Be careful what you wish for. In the early 1980s, Andrea Ludden simply wanted a pepper mill that carried out its stated purpose.
Soon enough, a lineup of broken pepper mills decorated the windowsill of her kitchen, and friends and neighbors started contributing to her accidental collection.
As her stockpile grew, Ludden noticed something that fascinated her. A trained archaeologist, she began seeing salt and pepper shakers as time capsules that revealed much about the era and culture in which they were made, from material to shape to even how many holes they contained. Put many of those shakers together, and you can see a “rainbow of history,” explains Ludden’s daughter, also named Andrea, who shares her mom’s passion.
Today the Ludden family owns the world’s largest collection of pepper mills (1,500), but that’s just a fraction of the story. Their Salt and Pepper Shaker Museum in Gatlinburg, Tennessee, houses some 20,000 items from around the world. Opened in 2002, the unusual attraction has attracted international publicity, and a sister museum in Guadalest, Spain, holds another 20,000 shakers.
While pointing out the intricacies of a plastic salt and pepper shaker near the entrance of the museum in Gatlinburg’s Winery Square, the younger Andrea Ludden can barely contain herself. Then again, this is no ordinary table accessory.
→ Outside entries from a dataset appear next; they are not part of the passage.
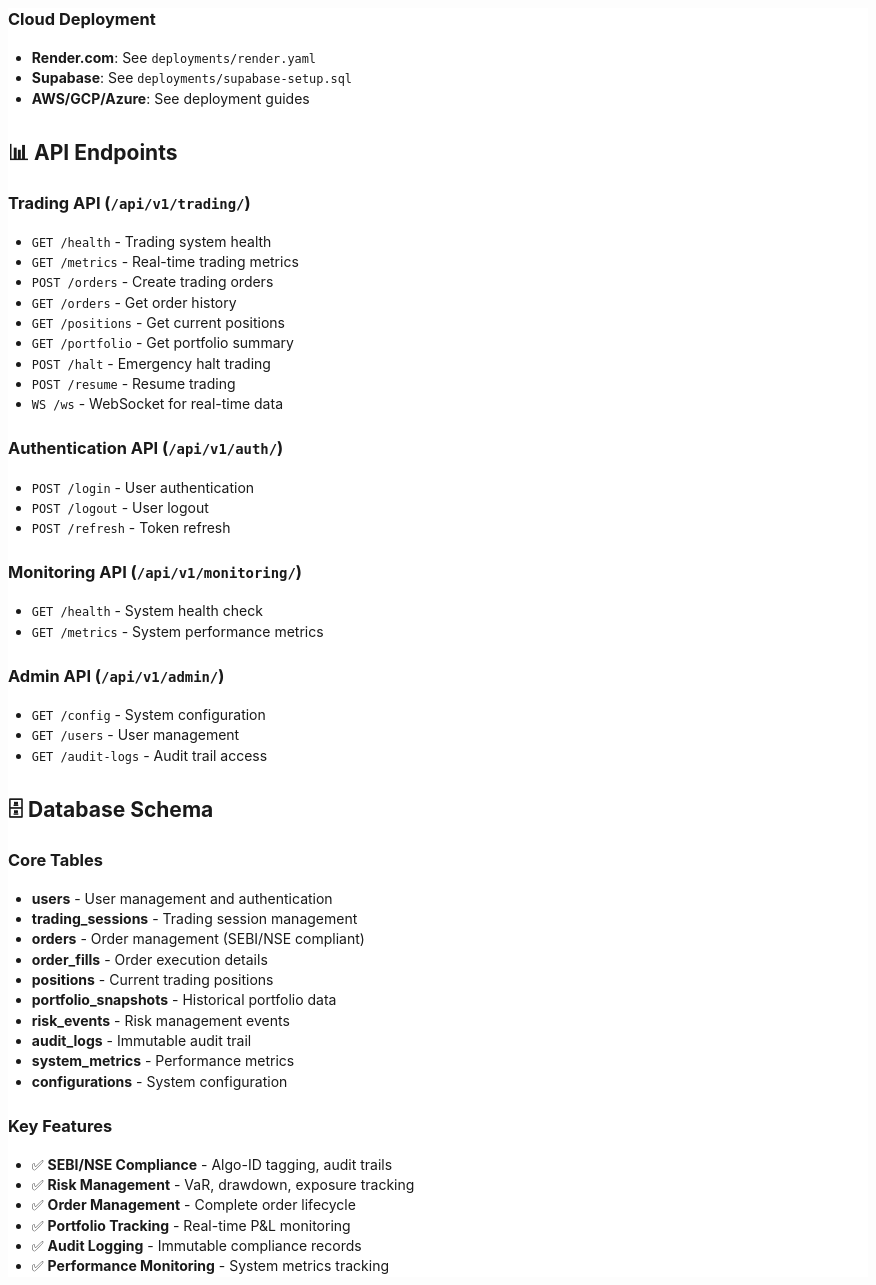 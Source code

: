 ### **Cloud Deployment**
- **Render.com**: See `deployments/render.yaml`
- **Supabase**: See `deployments/supabase-setup.sql`
- **AWS/GCP/Azure**: See deployment guides

## 📊 **API Endpoints**

### **Trading API** (`/api/v1/trading/`)
- `GET /health` - Trading system health
- `GET /metrics` - Real-time trading metrics
- `POST /orders` - Create trading orders
- `GET /orders` - Get order history
- `GET /positions` - Get current positions
- `GET /portfolio` - Get portfolio summary
- `POST /halt` - Emergency halt trading
- `POST /resume` - Resume trading
- `WS /ws` - WebSocket for real-time data

### **Authentication API** (`/api/v1/auth/`)
- `POST /login` - User authentication
- `POST /logout` - User logout
- `POST /refresh` - Token refresh

### **Monitoring API** (`/api/v1/monitoring/`)
- `GET /health` - System health check
- `GET /metrics` - System performance metrics

### **Admin API** (`/api/v1/admin/`)
- `GET /config` - System configuration
- `GET /users` - User management
- `GET /audit-logs` - Audit trail access

## 🗄️ **Database Schema**

### **Core Tables**
- **users** - User management and authentication
- **trading_sessions** - Trading session management
- **orders** - Order management (SEBI/NSE compliant)
- **order_fills** - Order execution details
- **positions** - Current trading positions
- **portfolio_snapshots** - Historical portfolio data
- **risk_events** - Risk management events
- **audit_logs** - Immutable audit trail
- **system_metrics** - Performance metrics
- **configurations** - System configuration

### **Key Features**
- ✅ **SEBI/NSE Compliance** - Algo-ID tagging, audit trails
- ✅ **Risk Management** - VaR, drawdown, exposure tracking
- ✅ **Order Management** - Complete order lifecycle
- ✅ **Portfolio Tracking** - Real-time P&L monitoring
- ✅ **Audit Logging** - Immutable compliance records
- ✅ **Performance Monitoring** - System metrics tracking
Mimicking an old-fashioned Singer sewing table, a miniature sewing machine descends into a table when the lid closes. Tiny drawers hold salt on one side, pepper on the other. “Who would have thought of making that?” marvels Ludden.
Elsewhere in the gallery, plastic TVs and laundry machines represent “gifts with purchase” from the 1950s. Snowglobes sit near Santas. Magnetic Siamese cats eye ceramic rhinoceroses. There are Pennsylvania Dutch rocking chairs cast in scrap metal and Native American drums made of leather and wood.
And that’s just in the first room. Turn the corner (and then another, and another) and the themed displays range from a vegetable patch “crawling” with snails and worms to a traffic jam complete with a helicopter hovering overhead. The transportation section is particularly, well, moving: wagons and bulls, trains and sports cars, witch’s brooms and roller skates—and a stork out on delivery.
A 3,000-year-old mortar and pestle holds court alongside a bag of 600-million-year-old Michigan salt. A chef holds up a black cat and a bird—a nod to the Great Depression when people would eat just about anything they could get their hands on. Says Ludden: “It’s a snapshot of what our society went through—in a salt and pepper shaker.”
The museum celebrates creativity and resource, but it also puts a spotlight on the material world: coal, onyx, marble, lucite. A Gatlinburg artist hand-drilled holes into a real eggshell and perched the delicate shaker on a ring of pearls. The final room, aka “the vault,” showcases riches including those made of cut crystal, gold, even titanium.
Elsewhere in the collection, kitties are dolled up with rhinestones and poodles have real fur. Souvenir shakers have come from near and far, from Dollywood—including a pair of butterfly wings autographed by Dolly Parton—to the Falkland Islands. A couple of hikers donated a basic set that traveled in their backpack the length of the Appalachian Trail. Shakers made of volcanic ashes commemorate the blasts of Mount St. Helen as well as Mount Vesuvius.
And if that’s not enough, the gift shop includes another 1,200 or so shakers for visitors inspired to start their own collection. Just don’t say the Luddens didn’t warn you: You might not be able to stop at one set.